第60章 晕车的龙,与消失的铁轨
车头里,赵高正铲煤铲得起劲,突然听到外面撕心裂肺的喊声。
“啥?停车?”
他扔掉铲子,衝过去拉那个巨大的制动杆。
“吱——————!!!”
刺耳的金属摩擦声响彻云霄。车轮抱死,在铁轨上擦出耀眼的火花。
巨大的惯性推著列车继续向前滑行。
所有人都被这突如其来的剎车甩得东倒西歪。嬴政死死抓著栏杆,指节发白。
四百步……三百步……两百步……
沉重的列车像一头倔强的公牛,硬是不肯停下。
眼看就要衝上那座没有铁轨的木桥,一旦上去,就是车毁人亡。
“项羽!”嬴政大吼一声。
项羽正在车顶,也被晃得差点掉下去。他看了一眼越来越近的断桥,眼中闪过一丝决绝。
“想害陛下?没门!”
他猛地跳下车顶,落在了第一节车厢和车头的连接处。
那里有一个巨大的铁鉤连接器。
“给我开!”
项羽怒吼一声,全身肌肉暴起,手中的“破阵”刀狠狠地砍向那个铁鉤的插销。
“当!”
火星四溅。
插销纹丝不动。那可是特种钢打造的。
“再来!”
项羽双眼赤红,如魔神降世。他扔掉刀,竟然用双手抓住了那个烧得滚烫的连接杆。
“啊啊啊啊——!”
那是人类力量的极限爆发。
伴隨著一声令人牙酸的金属扭曲声,那个拇指粗的插销,竟然被他硬生生地……拔出来了!
“咔嚓!”
车头与后面的车厢脱鉤了。
失去了后面沉重的负载,车头猛地一轻,但也失去了来自后方的推力。
赵高在车头里,看著突然远去的车厢,嚇得魂飞魄散。
“救命啊!我还在车上啊!”
车头带著赵高,孤零零地衝上了那座断桥。
而后面的十几节车厢,在刺耳的摩擦声中,终於在距离桥头不到十丈的地方,缓缓停了下来。
所有人都屏住了呼吸,看著那个孤独的车头。
它衝上了木桥,在枕木上顛簸了几下,然后……
“轰隆!”
木桥承受不住衝击,塌了。
车头带著赵高,一头栽进了乾涸的河床里,激起漫天的尘土。
……
死一般的寂静。
片刻后。
“陛下!陛下没事吧!”
侍卫们疯了一样衝上瞭望塔。
嬴政脸色苍白,但还算镇定。他摆摆手,示意自己没事。
他走到车头断裂的地方,看著下方那个还在冒烟的大坑。
“赵高……死了?”
胡亥探头看了看,小心翼翼地说道:“父皇,那么高掉下去,又是铁疙瘩……估计成饼了吧?”
就在眾人以为大秦痛失一位“优秀的锅炉工”时。
那个冒烟的车头废墟里,突然传出了一阵咳嗽声。
“咳咳……哎哟我的老腰……”
一只黑乎乎的手从煤堆里伸了出来。
赵高竟然爬出来了!
他虽然满脸是血,衣服也烂成了布条,但看样子……胳膊腿还在。
“这祸害……命真硬。”项羽甩著被烫伤的手,忍不住感嘆了一句。
原来,在坠落的瞬间,车头里的煤炭倾泻而出,正好给赵高做了一个厚厚的缓衝垫。再加上那该死的“豆腐渣”木桥塌得比较均匀,居然让他捡回了一条命。

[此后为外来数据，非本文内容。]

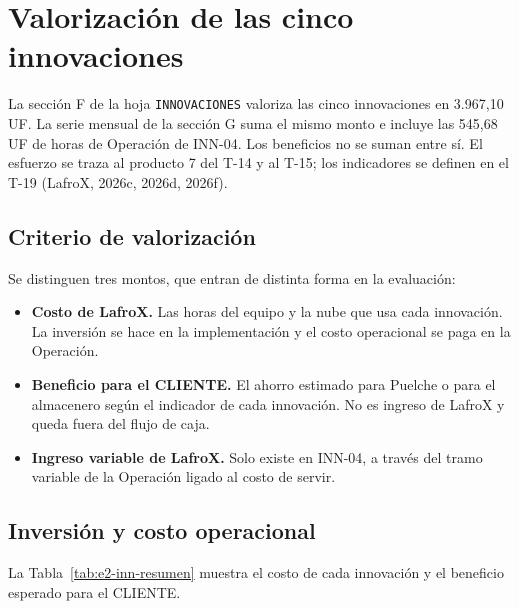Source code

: \section{Valorización de las cinco innovaciones}
\label{sec:e2-innovaciones}

La sección F de la hoja \texttt{INNOVACIONES} valoriza las cinco innovaciones en 3.967,10 UF. La serie mensual de la sección G suma el mismo monto e incluye las 545,68 UF de horas de Operación de INN-04. Los beneficios no se suman entre sí. El esfuerzo se traza al producto 7 del T-14 y al T-15; los indicadores se definen en el T-19 (LafroX, 2026c, 2026d, 2026f).

\subsection{Criterio de valorización}
\label{sec:e2-inn-criterio}

Se distinguen tres montos, que entran de distinta forma en la evaluación:

\begin{itemize}
  \item \textbf{Costo de LafroX.} Las horas del equipo y la nube que usa cada innovación. La inversión se hace en la implementación y el costo operacional se paga en la Operación.
  \item \textbf{Beneficio para el CLIENTE.} El ahorro estimado para Puelche o para el almacenero según el indicador de cada innovación. No es ingreso de LafroX y queda fuera del flujo de caja.
  \item \textbf{Ingreso variable de LafroX.} Solo existe en INN-04, a través del tramo variable de la Operación ligado al costo de servir.
\end{itemize}

\subsection{Inversión y costo operacional}
\label{sec:e2-inn-costos}

La Tabla~\ref{tab:e2-inn-resumen} muestra el costo de cada innovación y el beneficio esperado para el CLIENTE.

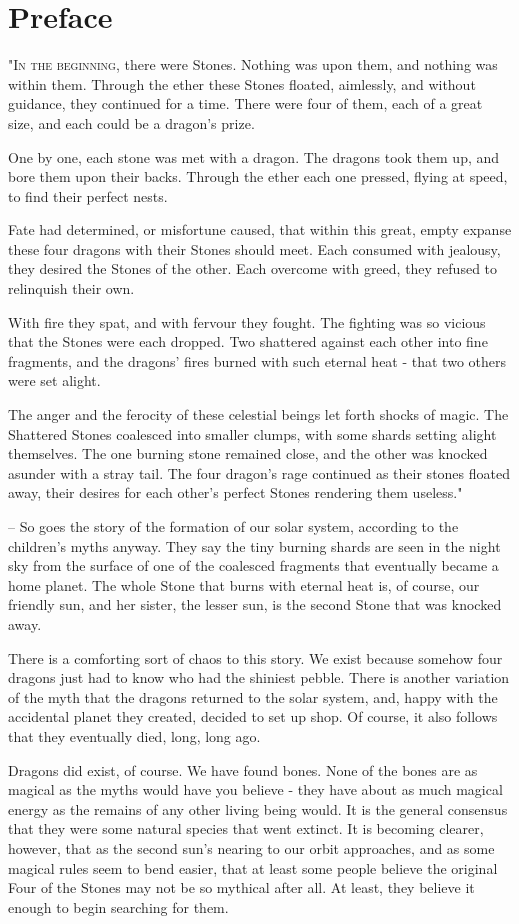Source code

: \chapter{Preface}
\lettrine{"I}{n the beginning}, there were Stones. Nothing was upon them, and nothing was within them. Through the ether these Stones floated, aimlessly, and without guidance, they continued for a time.
There were four of them, each of a great size, and each could be a dragon's prize.

One by one, each stone was met with a dragon.
The dragons took them up, and bore them upon their backs.
Through the ether each one pressed, flying at speed, to find their perfect nests.

Fate had determined, or misfortune caused, that within this great, empty expanse these four dragons with their Stones should meet.
Each consumed with jealousy, they desired the Stones of the other.
Each overcome with greed, they refused to relinquish their own.

With fire they spat, and with fervour they fought.
The fighting was so vicious that the Stones were each dropped.
Two shattered against each other into fine fragments, and the dragons' fires burned with such eternal heat - that two others were set alight.

The anger and the ferocity of these celestial beings let forth shocks of magic.
The Shattered Stones coalesced into smaller clumps, with some shards setting alight themselves.
The one burning stone remained close, and the other was knocked asunder with a stray tail.
The four dragon's rage continued as their stones floated away, their desires for each other's perfect Stones rendering them useless."


-- So goes the story of the formation of our solar system, according to the children's myths anyway.
They say the tiny burning shards are seen in the night sky from the surface of one of the coalesced fragments that eventually became a home planet.
The whole Stone that burns with eternal heat is, of course, our friendly sun, and her sister, the lesser sun, is the second Stone that was knocked away.

There is a comforting sort of chaos to this story. 
We exist because somehow four dragons just had to know who had the shiniest pebble.
There is another variation of the myth that the dragons returned to the solar system, and, happy with the accidental planet they created, decided to set up shop.
Of course, it also follows that they eventually died, long, long ago.

Dragons did exist, of course. We have found bones. None of the bones are as magical as the myths would have you believe - they have about as much magical energy as the remains of any other living being would.
It is the general consensus that they were some natural species that went extinct.
It is becoming clearer, however, that as the second sun's nearing to our orbit approaches, and as some magical rules seem to bend easier, that at least some people believe the original Four of the Stones may not be so mythical after all. 
At least, they believe it enough to begin searching for them.
\cleardoublepage   %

嬴政看著那个在坑底蠕动的黑影,嘴角忍不住抽搐了一下。
“把他拉上来。”
“这都不死,说明阎王爷嫌他脏,不肯收。”
……
危机暂时解除,但更大的阴影笼罩了眾人。
嬴政走下车,来到桥头。
他看著那些光禿禿的枕木。
铁轨不是被炸断的,是被拆走的。
切口整齐,甚至连固定用的道钉都被拔得乾乾净净。
“这是……偷铁?”蒙恬难以置信,“这荒郊野岭的,谁会来偷这么重的铁轨?”
“不是偷。”
张良走了过来,蹲下身,摸了摸枕木上的痕跡。
“这是『拆』。”
“有人组织了大量的人力,用专业的工具,在极短的时间內,把这段铁轨拆走了。”
张良抬起头,看向远处的沙漠深处。
“陛下,我们被困住了。”
“前面没有路了。而我们的车,离了铁轨就是废铁。”
“而且……”
张良指了指四周渐渐围上来的黑影。
那是更多的骆驼骑兵,甚至还有推著简易投石机的步兵。
漫山遍野。
“他们不是要炸车,他们是要把我们……困死在这里。”
嬴政看著那些如狼群般逼近的敌人,深吸一口气。
这不再是简单的袭扰,这是一场精心策划的围猎。
那个“眼睛”的主人,终於露出了獠牙。
“好。”
嬴政拔出太阿剑,剑锋指天。
“既然没路了,那就不用走了。”
“传令!”
“全军下车!以列车为掩体,结阵!”
“把那些没良心炮都给朕卸下来,架好!”
“朕倒要看看,是他们的骆驼多,还是朕的炸药包多!”
“还有……”
嬴政看了一眼那个刚刚被拉上来、正在哭爹喊娘的赵高。
“赵高,別嚎了。你的锅炉炸了,但你的手艺还在。”
“去,带著墨家的人,把车厢里的备用铁轨拿出来。”
“既然路被拆了,那朕就……现场修!”
“一边打,一边修!”
“朕就不信,这就几百里路,朕还铺不过去了!”
风沙骤起。
在夕阳的余暉下,一场前所未有的“铁路保卫战”,在这片古老的荒原上,拉开了序幕。
一边是工业文明的钢铁长龙,一边是游牧民族的机动狼群。
而坐在阵中的始皇帝,此刻心中想的却不是恐惧,而是一个更加疯狂的念头。
“小g。”
“你说,如果朕把这火车头改一改,能不能变成……坦克?”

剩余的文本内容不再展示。